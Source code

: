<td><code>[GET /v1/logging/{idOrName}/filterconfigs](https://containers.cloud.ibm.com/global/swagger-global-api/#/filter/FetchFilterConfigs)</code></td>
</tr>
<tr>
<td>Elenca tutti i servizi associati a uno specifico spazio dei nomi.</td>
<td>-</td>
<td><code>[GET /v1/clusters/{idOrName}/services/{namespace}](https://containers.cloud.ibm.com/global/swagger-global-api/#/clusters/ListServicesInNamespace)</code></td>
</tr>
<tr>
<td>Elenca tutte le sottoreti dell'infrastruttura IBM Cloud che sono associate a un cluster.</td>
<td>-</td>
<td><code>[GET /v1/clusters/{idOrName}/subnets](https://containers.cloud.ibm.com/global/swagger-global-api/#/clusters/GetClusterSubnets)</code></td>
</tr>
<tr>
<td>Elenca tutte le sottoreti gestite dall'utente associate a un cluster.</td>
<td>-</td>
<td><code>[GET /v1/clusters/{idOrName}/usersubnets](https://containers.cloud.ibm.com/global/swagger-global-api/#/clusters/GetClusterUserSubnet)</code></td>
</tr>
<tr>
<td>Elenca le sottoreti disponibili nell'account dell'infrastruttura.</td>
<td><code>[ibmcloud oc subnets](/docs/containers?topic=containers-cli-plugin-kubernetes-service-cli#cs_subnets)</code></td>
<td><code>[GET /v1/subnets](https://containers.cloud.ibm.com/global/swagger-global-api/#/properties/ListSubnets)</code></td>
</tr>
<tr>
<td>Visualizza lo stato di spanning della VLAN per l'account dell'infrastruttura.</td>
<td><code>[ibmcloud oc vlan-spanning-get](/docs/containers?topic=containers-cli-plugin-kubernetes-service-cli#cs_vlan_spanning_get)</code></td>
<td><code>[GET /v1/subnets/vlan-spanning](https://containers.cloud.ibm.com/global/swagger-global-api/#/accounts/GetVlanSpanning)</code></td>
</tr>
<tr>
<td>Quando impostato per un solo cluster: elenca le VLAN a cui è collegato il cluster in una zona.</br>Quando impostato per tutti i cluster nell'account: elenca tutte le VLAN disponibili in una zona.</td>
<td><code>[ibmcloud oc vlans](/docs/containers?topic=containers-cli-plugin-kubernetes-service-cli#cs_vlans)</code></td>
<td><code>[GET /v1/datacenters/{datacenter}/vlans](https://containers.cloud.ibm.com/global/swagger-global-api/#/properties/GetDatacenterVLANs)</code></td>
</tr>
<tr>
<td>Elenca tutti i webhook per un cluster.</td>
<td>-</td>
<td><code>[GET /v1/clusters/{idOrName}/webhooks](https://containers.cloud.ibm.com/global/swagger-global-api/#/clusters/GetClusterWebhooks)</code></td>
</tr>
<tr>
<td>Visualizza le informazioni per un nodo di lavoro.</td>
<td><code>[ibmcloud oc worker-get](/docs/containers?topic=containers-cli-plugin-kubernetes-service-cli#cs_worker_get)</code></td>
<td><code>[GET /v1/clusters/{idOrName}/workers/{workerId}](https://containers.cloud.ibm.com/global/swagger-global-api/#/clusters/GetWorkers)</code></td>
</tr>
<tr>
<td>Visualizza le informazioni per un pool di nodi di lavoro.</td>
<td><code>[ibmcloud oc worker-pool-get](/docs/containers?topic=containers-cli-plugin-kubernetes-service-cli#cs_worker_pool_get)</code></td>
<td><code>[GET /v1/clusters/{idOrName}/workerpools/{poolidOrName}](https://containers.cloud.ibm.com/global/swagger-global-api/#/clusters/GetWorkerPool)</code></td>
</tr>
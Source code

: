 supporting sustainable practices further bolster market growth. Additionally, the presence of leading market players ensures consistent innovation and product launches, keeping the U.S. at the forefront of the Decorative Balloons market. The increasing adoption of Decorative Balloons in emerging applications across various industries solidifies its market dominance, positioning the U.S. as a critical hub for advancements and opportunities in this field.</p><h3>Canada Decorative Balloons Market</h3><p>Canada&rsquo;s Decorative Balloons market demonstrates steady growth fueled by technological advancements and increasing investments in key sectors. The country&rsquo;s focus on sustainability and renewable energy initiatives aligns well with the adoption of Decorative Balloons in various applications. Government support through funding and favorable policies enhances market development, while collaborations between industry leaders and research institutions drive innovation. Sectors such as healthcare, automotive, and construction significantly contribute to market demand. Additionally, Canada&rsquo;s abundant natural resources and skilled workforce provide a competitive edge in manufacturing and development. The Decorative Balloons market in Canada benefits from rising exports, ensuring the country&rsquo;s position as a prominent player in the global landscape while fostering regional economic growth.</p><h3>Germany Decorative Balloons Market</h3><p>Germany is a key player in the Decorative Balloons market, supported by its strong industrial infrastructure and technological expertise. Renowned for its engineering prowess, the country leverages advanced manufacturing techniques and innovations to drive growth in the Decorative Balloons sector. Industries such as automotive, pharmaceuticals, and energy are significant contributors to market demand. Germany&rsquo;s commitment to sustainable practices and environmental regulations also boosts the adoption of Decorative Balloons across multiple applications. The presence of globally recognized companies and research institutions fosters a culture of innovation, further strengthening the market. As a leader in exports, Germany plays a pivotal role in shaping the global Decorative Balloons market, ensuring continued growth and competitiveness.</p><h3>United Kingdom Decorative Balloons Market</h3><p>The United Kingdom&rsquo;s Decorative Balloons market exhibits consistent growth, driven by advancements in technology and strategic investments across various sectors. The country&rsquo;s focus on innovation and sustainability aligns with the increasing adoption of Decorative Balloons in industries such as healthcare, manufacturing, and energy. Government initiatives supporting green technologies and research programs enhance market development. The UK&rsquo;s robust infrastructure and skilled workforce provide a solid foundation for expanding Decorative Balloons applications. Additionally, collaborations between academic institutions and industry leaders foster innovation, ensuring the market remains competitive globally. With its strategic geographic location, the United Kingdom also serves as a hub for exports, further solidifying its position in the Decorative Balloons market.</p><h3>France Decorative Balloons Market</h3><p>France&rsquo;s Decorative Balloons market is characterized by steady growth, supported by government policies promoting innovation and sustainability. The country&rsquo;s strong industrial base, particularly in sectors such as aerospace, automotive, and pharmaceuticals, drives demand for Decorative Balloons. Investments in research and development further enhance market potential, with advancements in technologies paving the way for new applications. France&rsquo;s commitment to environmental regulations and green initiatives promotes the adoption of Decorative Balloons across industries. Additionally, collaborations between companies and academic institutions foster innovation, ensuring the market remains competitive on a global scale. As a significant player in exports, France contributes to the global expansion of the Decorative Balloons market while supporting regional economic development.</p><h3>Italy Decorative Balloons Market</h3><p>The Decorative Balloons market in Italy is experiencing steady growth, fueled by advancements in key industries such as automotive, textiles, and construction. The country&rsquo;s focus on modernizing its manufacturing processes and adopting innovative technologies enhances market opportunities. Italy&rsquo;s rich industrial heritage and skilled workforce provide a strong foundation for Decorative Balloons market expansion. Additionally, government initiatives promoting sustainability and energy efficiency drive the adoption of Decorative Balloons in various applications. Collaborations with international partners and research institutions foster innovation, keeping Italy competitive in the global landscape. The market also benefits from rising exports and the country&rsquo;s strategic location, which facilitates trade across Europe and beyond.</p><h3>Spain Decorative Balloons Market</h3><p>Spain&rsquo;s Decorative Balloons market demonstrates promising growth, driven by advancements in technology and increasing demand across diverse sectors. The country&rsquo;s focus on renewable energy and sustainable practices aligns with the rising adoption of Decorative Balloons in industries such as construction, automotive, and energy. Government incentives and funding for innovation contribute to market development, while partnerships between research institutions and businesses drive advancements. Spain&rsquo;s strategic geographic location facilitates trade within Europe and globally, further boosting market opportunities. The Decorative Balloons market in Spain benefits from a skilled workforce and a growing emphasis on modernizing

__What you are asked to do__:
The records above must be retyped in full, exactly.

__Solution to this task__:
Source code

:<td><code>[GET /v1/logging/{idOrName}/filterconfigs](https://containers.cloud.ibm.com/global/swagger-global-api/#/filter/FetchFilterConfigs)</code></td>
</tr>
<tr>
<td>Elenca tutti i servizi associati a uno specifico spazio dei nomi.</td>
<td>-</td>
<td><code>[GET /v1/clusters/{idOrName}/services/{namespace}](https://containers.cloud.ibm.com/global/swagger-global-api/#/clusters/ListServicesInNamespace)</code></td>
</tr>
<tr>
<td>Elenca tutte le sottoreti dell'infrastruttura IBM Cloud che sono associate a un cluster.</td>
<td>-</td>
<td><code>[GET /v1/clusters/{idOrName}/subnets](https://containers.cloud.ibm.com/global/swagger-global-api/#/clusters/GetClusterSubnets)</code></td>
</tr>
<tr>
<td>Elenca tutte le sottoreti gestite dall'utente associate a un cluster.</td>
<td>-</td>
<td><code>[GET /v1/clusters/{idOrName}/usersubnets](https://containers.cloud.ibm.com/global/swagger-global-api/#/clusters/GetClusterUserSubnet)</code></td>
</tr>
<tr>
<td>Elenca le sottoreti disponibili nell'account dell'infrastruttura.</td>
<td><code>[ibmcloud oc subnets](/docs/containers?topic=containers-cli-plugin-kubernetes-service-cli#cs_subnets)</code></td>
<td><code>[GET /v1/subnets](https://containers.cloud.ibm.com/global/swagger-global-api/#/properties/ListSubnets)</code></td>
</tr>
<tr>
<td>Visualizza lo stato di spanning della VLAN per l'account dell'infrastruttura.</td>
<td><code>[ibmcloud oc vlan-spanning-get](/docs/containers?topic=containers-cli-plugin-kubernetes-service-cli#cs_vlan_spanning_get)</code></td>
<td><code>[GET /v1/subnets/vlan-spanning](https://containers.cloud.ibm.com/global/swagger-global-api/#/accounts/GetVlanSpanning)</code></td>
</tr>
<tr>
<td>Quando impostato per un solo cluster: elenca le VLAN a cui è collegato il cluster in una zona.</br>Quando impostato per tutti i cluster nell'account: elenca tutte le VLAN disponibili in una zona.</td>
<td><code>[ibmcloud oc vlans](/docs/containers?topic=containers-cli-plugin-kubernetes-service-cli#cs_vlans)</code></td>
<td><code>[GET /v1/datacenters/{datacenter}/vlans](https://containers.cloud.ibm.com/global/swagger-global-api/#/properties/GetDatacenterVLANs)</code></td>
</tr>
<tr>
<td>Elenca tutti i webhook per un cluster.</td>
<td>-</td>
<td><code>[GET /v1/clusters/{idOrName}/webhooks](https://containers.cloud.ibm.com/global/swagger-global-api/#/clusters/GetClusterWebhooks)</code></td>
</tr>
<tr>
<td>Visualizza le informazioni per un nodo di lavoro.</td>
<td><code>[ibmcloud oc worker-get](/docs/containers?topic=containers-cli-plugin-kubernetes-service-cli#cs_worker_get)</code></td>
<td><code>[GET /v1/clusters/{idOrName}/workers/{workerId}](https://containers.cloud.ibm.com/global/swagger-global-api/#/clusters/GetWorkers)</code></td>
</tr>
<tr>
<td>Visualizza le informazioni per un pool di nodi di lavoro.</td>
<td><code>[ibmcloud oc worker-pool-get](/docs/containers?topic=containers-cli-plugin-kubernetes-service-cli#cs_worker_pool_get)</code></td>
<td><code>[GET /v1/clusters/{idOrName}/workerpools/{poolidOrName}](https://containers.cloud.ibm.com/global/swagger-global-api/#/clusters/GetWorkerPool)</code></td>
</tr>
Source code

: supporting sustainable practices further bolster market growth. Additionally, the presence of leading market players ensures consistent innovation and product launches, keeping the U.S. at the forefront of the Decorative Balloons market. The increasing adoption of Decorative Balloons in emerging applications across various industries solidifies its market dominance, positioning the U.S. as a critical hub for advancements and opportunities in this field.</p><h3>Canada Decorative Balloons Market</h3><p>Canada&rsquo;s Decorative Balloons market demonstrates steady growth fueled by technological advancements and increasing investments in key sectors. The country&rsquo;s focus on sustainability and renewable energy initiatives aligns well with the adoption of Decorative Balloons in various applications. Government support through funding and favorable policies enhances market development, while collaborations between industry leaders and research institutions drive innovation. Sectors such as healthcare, automotive, and construction significantly contribute to market demand. Additionally, Canada&rsquo;s abundant natural resources and skilled workforce provide a competitive edge in manufacturing and development. The Decorative Balloons market in Canada benefits from rising exports, ensuring the country&rsquo;s position as a prominent player in the global landscape while fostering regional economic growth.</p><h3>Germany Decorative Balloons Market</h3><p>Germany is a key player in the Decorative Balloons market, supported by its strong industrial infrastructure and technological expertise. Renowned for its engineering prowess, the country leverages advanced manufacturing techniques and innovations to drive growth in the Decorative Balloons sector. Industries such as automotive, pharmaceuticals, and energy are significant contributors to market demand. Germany&rsquo;s commitment to sustainable practices and environmental regulations also boosts the adoption of Decorative Balloons across multiple applications. The presence of globally recognized companies and research institutions fosters a culture of innovation, further strengthening the market. As a leader in exports, Germany plays a pivotal role in shaping the global Decorative Balloons market, ensuring continued growth and competitiveness.</p><h3>United Kingdom Decorative Balloons Market</h3><p>The United Kingdom&rsquo;s Decorative Balloons market exhibits consistent growth, driven by advancements in technology and strategic investments across various sectors. The country&rsquo;s focus on innovation and sustainability aligns with the increasing adoption of Decorative Balloons in industries such as healthcare, manufacturing, and energy. Government initiatives supporting green technologies and research programs enhance market development. The UK&rsquo;s robust infrastructure and skilled workforce provide a solid foundation for expanding Decorative Balloons applications. Additionally, collaborations between academic institutions and industry leaders foster innovation, ensuring the market remains competitive globally. With its strategic geographic location, the United Kingdom also serves as a hub for exports, further solidifying its position in the Decorative Balloons market.</p><h3>France Decorative Balloons Market</h3><p>France&rsquo;s Decorative Balloons market is characterized by steady growth, supported by government policies promoting innovation and sustainability. The country&rsquo;s strong industrial base, particularly in sectors such as aerospace, automotive, and pharmaceuticals, drives demand for Decorative Balloons. Investments in research and development further enhance market potential, with advancements in technologies paving the way for new applications. France&rsquo;s commitment to environmental regulations and green initiatives promotes the adoption of Decorative Balloons across industries. Additionally, collaborations between companies and academic institutions foster innovation, ensuring the market remains competitive on a global scale. As a significant player in exports, France contributes to the global expansion of the Decorative Balloons market while supporting regional economic development.</p><h3>Italy Decorative Balloons Market</h3><p>The Decorative Balloons market in Italy is experiencing steady growth, fueled by advancements in key industries such as automotive, textiles, and construction. The country&rsquo;s focus on modernizing its manufacturing processes and adopting innovative technologies enhances market opportunities. Italy&rsquo;s rich industrial heritage and skilled workforce provide a strong foundation for Decorative Balloons market expansion. Additionally, government initiatives promoting sustainability and energy efficiency drive the adoption of Decorative Balloons in various applications. Collaborations with international partners and research institutions foster innovation, keeping Italy competitive in the global landscape. The market also benefits from rising exports and the country&rsquo;s strategic location, which facilitates trade across Europe and beyond.</p><h3>Spain Decorative Balloons Market</h3><p>Spain&rsquo;s Decorative Balloons market demonstrates promising growth, driven by advancements in technology and increasing demand across diverse sectors. The country&rsquo;s focus on renewable energy and sustainable practices aligns with the rising adoption of Decorative Balloons in industries such as construction, automotive, and energy. Government incentives and funding for innovation contribute to market development, while partnerships between research institutions and businesses drive advancements. Spain&rsquo;s strategic geographic location facilitates trade within Europe and globally, further boosting market opportunities. The Decorative Balloons market in Spain benefits from a skilled workforce and a growing emphasis on modernizing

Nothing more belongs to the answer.